# [RECORDS FOR THE EXERCISE]

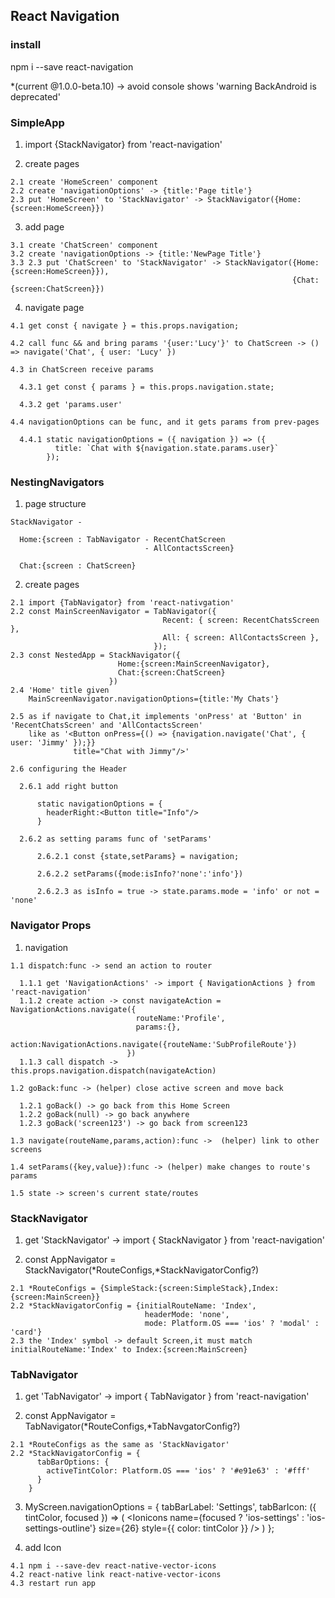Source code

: ## React Navigation

### install

  npm i --save react-navigation 
  
  *(current @1.0.0-beta.10) -> avoid console shows 'warning BackAndroid is deprecated'

### SimpleApp

  1. import {StackNavigator} from 'react-navigation'

  2. create pages 

    2.1 create 'HomeScreen' component
    2.2 create 'navigationOptions' -> {title:'Page title'}
    2.3 put 'HomeScreen' to 'StackNavigator' -> StackNavigator({Home:{screen:HomeScreen}})

  3. add page

    3.1 create 'ChatScreen' component
    3.2 create 'navigationOptions -> {title:'NewPage Title'}
    3.3 2.3 put 'ChatScreen' to 'StackNavigator' -> StackNavigator({Home:{screen:HomeScreen}}),
                                                                   {Chat:{screen:ChatScreen}})

  4. navigate page 
  
    4.1 get const { navigate } = this.props.navigation;

    4.2 call func && and bring params '{user:'Lucy'}' to ChatScreen -> () => navigate('Chat', { user: 'Lucy' })

    4.3 in ChatScreen receive params

      4.3.1 get const { params } = this.props.navigation.state;

      4.3.2 get 'params.user'

    4.4 navigationOptions can be func, and it gets params from prev-pages

      4.4.1 static navigationOptions = ({ navigation }) => ({
              title: `Chat with ${navigation.state.params.user}`
            });

### NestingNavigators

  1. page structure

    StackNavigator - 

      Home:{screen : TabNavigator - RecentChatScreen
                                  - AllContactsScreen}
      
      Chat:{screen : ChatScreen}

  2. create pages

    2.1 import {TabNavigator} from 'react-nativgation'
    2.2 const MainScreenNavigator = TabNavigator({
                                      Recent: { screen: RecentChatsScreen },
                                      All: { screen: AllContactsScreen },
                                    }); 
    2.3 const NestedApp = StackNavigator({
                            Home:{screen:MainScreenNavigator},
                            Chat:{screen:ChatScreen}
                          })  
    2.4 'Home' title given
        MainScreenNavigator.navigationOptions={title:'My Chats'}

    2.5 as if navigate to Chat,it implements 'onPress' at 'Button' in 'RecentChatsScreen' and 'AllContactsScreen' 
        like as '<Button onPress={() => {navigation.navigate('Chat', { user: 'Jimmy' });}}
                  title="Chat with Jimmy"/>'

    2.6 configuring the Header

      2.6.1 add right button

          static navigationOptions = {
            headerRight:<Button title="Info"/>
          }

      2.6.2 as setting params func of 'setParams'

          2.6.2.1 const {state,setParams} = navigation;

          2.6.2.2 setParams({mode:isInfo?'none':'info'})

          2.6.2.3 as isInfo = true -> state.params.mode = 'info' or not = 'none'

### Navigator Props

  1. navigation

    1.1 dispatch:func -> send an action to router

      1.1.1 get 'NavigationActions' -> import { NavigationActions } from 'react-navigation'
      1.1.2 create action -> const navigateAction = NavigationActions.navigate({
                                routeName:'Profile',
                                params:{},
                                action:NavigationActions.navigate({routeName:'SubProfileRoute'})
                              })
      1.1.3 call dispatch -> this.props.navigation.dispatch(navigateAction)

    1.2 goBack:func -> (helper) close active screen and move back

      1.2.1 goBack() -> go back from this Home Screen 
      1.2.2 goBack(null) -> go back anywhere
      1.2.3 goBack('screen123') -> go back from screen123

    1.3 navigate(routeName,params,action):func ->  (helper) link to other screens

    1.4 setParams({key,value}):func -> (helper) make changes to route's params

    1.5 state -> screen's current state/routes

### StackNavigator

  1. get 'StackNavigator' -> import { StackNavigator } from 'react-navigation'

  2. const AppNavigator = StackNavigator(*RouteConfigs,*StackNavigatorConfig?)

    2.1 *RouteConfigs = {SimpleStack:{screen:SimpleStack},Index:{screen:MainScreen}}
    2.2 *StackNavigatorConfig = {initialRouteName: 'Index',
                                  headerMode: 'none',
                                  mode: Platform.OS === 'ios' ? 'modal' : 'card'}
    2.3 the 'Index' symbol -> default Screen,it must match initialRouteName:'Index' to Index:{screen:MainScreen}

### TabNavigator

  1. get 'TabNavigator' -> import { TabNavigator } from 'react-navigation'

  2. const AppNavigator = TabNavigator(*RouteConfigs,*TabNavgatorConfig?)

    2.1 *RouteConfigs as the same as 'StackNavigator'
    2.2 *StackNavigatorConfig = {
          tabBarOptions: {
            activeTintColor: Platform.OS === 'ios' ? '#e91e63' : '#fff'
          }
        }
    
  3. MyScreen.navigationOptions = {
        tabBarLabel: 'Settings',
        tabBarIcon: ({ tintColor, focused }) => (
          <Ionicons
            name={focused ? 'ios-settings' : 'ios-settings-outline'}
            size={26}
            style={{ color: tintColor }}
          />
        )
      };

  4. add Icon

    4.1 npm i --save-dev react-native-vector-icons
    4.2 react-native link react-native-vector-icons
    4.3 restart run app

# [WORK REQUEST]
Reproduce the material above in full, exactly, with no images.

# [RESULT FOR THIS TASK]
Source code

: ## React Navigation

### install

  npm i --save react-navigation 
  
  *(current @1.0.0-beta.10) -> avoid console shows 'warning BackAndroid is deprecated'

### SimpleApp

  1. import {StackNavigator} from 'react-navigation'

  2. create pages 

    2.1 create 'HomeScreen' component
    2.2 create 'navigationOptions' -> {title:'Page title'}
    2.3 put 'HomeScreen' to 'StackNavigator' -> StackNavigator({Home:{screen:HomeScreen}})

  3. add page

    3.1 create 'ChatScreen' component
    3.2 create 'navigationOptions -> {title:'NewPage Title'}
    3.3 2.3 put 'ChatScreen' to 'StackNavigator' -> StackNavigator({Home:{screen:HomeScreen}}),
                                                                   {Chat:{screen:ChatScreen}})

  4. navigate page 
  
    4.1 get const { navigate } = this.props.navigation;

    4.2 call func && and bring params '{user:'Lucy'}' to ChatScreen -> () => navigate('Chat', { user: 'Lucy' })

    4.3 in ChatScreen receive params

      4.3.1 get const { params } = this.props.navigation.state;

      4.3.2 get 'params.user'

    4.4 navigationOptions can be func, and it gets params from prev-pages

      4.4.1 static navigationOptions = ({ navigation }) => ({
              title: `Chat with ${navigation.state.params.user}`
            });

### NestingNavigators

  1. page structure

    StackNavigator - 

      Home:{screen : TabNavigator - RecentChatScreen
                                  - AllContactsScreen}
      
      Chat:{screen : ChatScreen}

  2. create pages

    2.1 import {TabNavigator} from 'react-nativgation'
    2.2 const MainScreenNavigator = TabNavigator({
                                      Recent: { screen: RecentChatsScreen },
                                      All: { screen: AllContactsScreen },
                                    }); 
    2.3 const NestedApp = StackNavigator({
                            Home:{screen:MainScreenNavigator},
                            Chat:{screen:ChatScreen}
                          })  
    2.4 'Home' title given
        MainScreenNavigator.navigationOptions={title:'My Chats'}

    2.5 as if navigate to Chat,it implements 'onPress' at 'Button' in 'RecentChatsScreen' and 'AllContactsScreen' 
        like as '<Button onPress={() => {navigation.navigate('Chat', { user: 'Jimmy' });}}
                  title="Chat with Jimmy"/>'

    2.6 configuring the Header

      2.6.1 add right button

          static navigationOptions = {
            headerRight:<Button title="Info"/>
          }

      2.6.2 as setting params func of 'setParams'

          2.6.2.1 const {state,setParams} = navigation;

          2.6.2.2 setParams({mode:isInfo?'none':'info'})

          2.6.2.3 as isInfo = true -> state.params.mode = 'info' or not = 'none'

### Navigator Props

  1. navigation

    1.1 dispatch:func -> send an action to router

      1.1.1 get 'NavigationActions' -> import { NavigationActions } from 'react-navigation'
      1.1.2 create action -> const navigateAction = NavigationActions.navigate({
                                routeName:'Profile',
                                params:{},
                                action:NavigationActions.navigate({routeName:'SubProfileRoute'})
                              })
      1.1.3 call dispatch -> this.props.navigation.dispatch(navigateAction)

    1.2 goBack:func -> (helper) close active screen and move back

      1.2.1 goBack() -> go back from this Home Screen 
      1.2.2 goBack(null) -> go back anywhere
      1.2.3 goBack('screen123') -> go back from screen123

    1.3 navigate(routeName,params,action):func ->  (helper) link to other screens

    1.4 setParams({key,value}):func -> (helper) make changes to route's params

    1.5 state -> screen's current state/routes

### StackNavigator

  1. get 'StackNavigator' -> import { StackNavigator } from 'react-navigation'

  2. const AppNavigator = StackNavigator(*RouteConfigs,*StackNavigatorConfig?)

    2.1 *RouteConfigs = {SimpleStack:{screen:SimpleStack},Index:{screen:MainScreen}}
    2.2 *StackNavigatorConfig = {initialRouteName: 'Index',
                                  headerMode: 'none',
                                  mode: Platform.OS === 'ios' ? 'modal' : 'card'}
    2.3 the 'Index' symbol -> default Screen,it must match initialRouteName:'Index' to Index:{screen:MainScreen}

### TabNavigator

  1. get 'TabNavigator' -> import { TabNavigator } from 'react-navigation'

  2. const AppNavigator = TabNavigator(*RouteConfigs,*TabNavgatorConfig?)

    2.1 *RouteConfigs as the same as 'StackNavigator'
    2.2 *StackNavigatorConfig = {
          tabBarOptions: {
            activeTintColor: Platform.OS === 'ios' ? '#e91e63' : '#fff'
          }
        }
    
  3. MyScreen.navigationOptions = {
        tabBarLabel: 'Settings',
        tabBarIcon: ({ tintColor, focused }) => (
          <Ionicons
            name={focused ? 'ios-settings' : 'ios-settings-outline'}
            size={26}
            style={{ color: tintColor }}
          />
        )
      };

  4. add Icon

    4.1 npm i --save-dev react-native-vector-icons
    4.2 react-native link react-native-vector-icons
    4.3 restart run app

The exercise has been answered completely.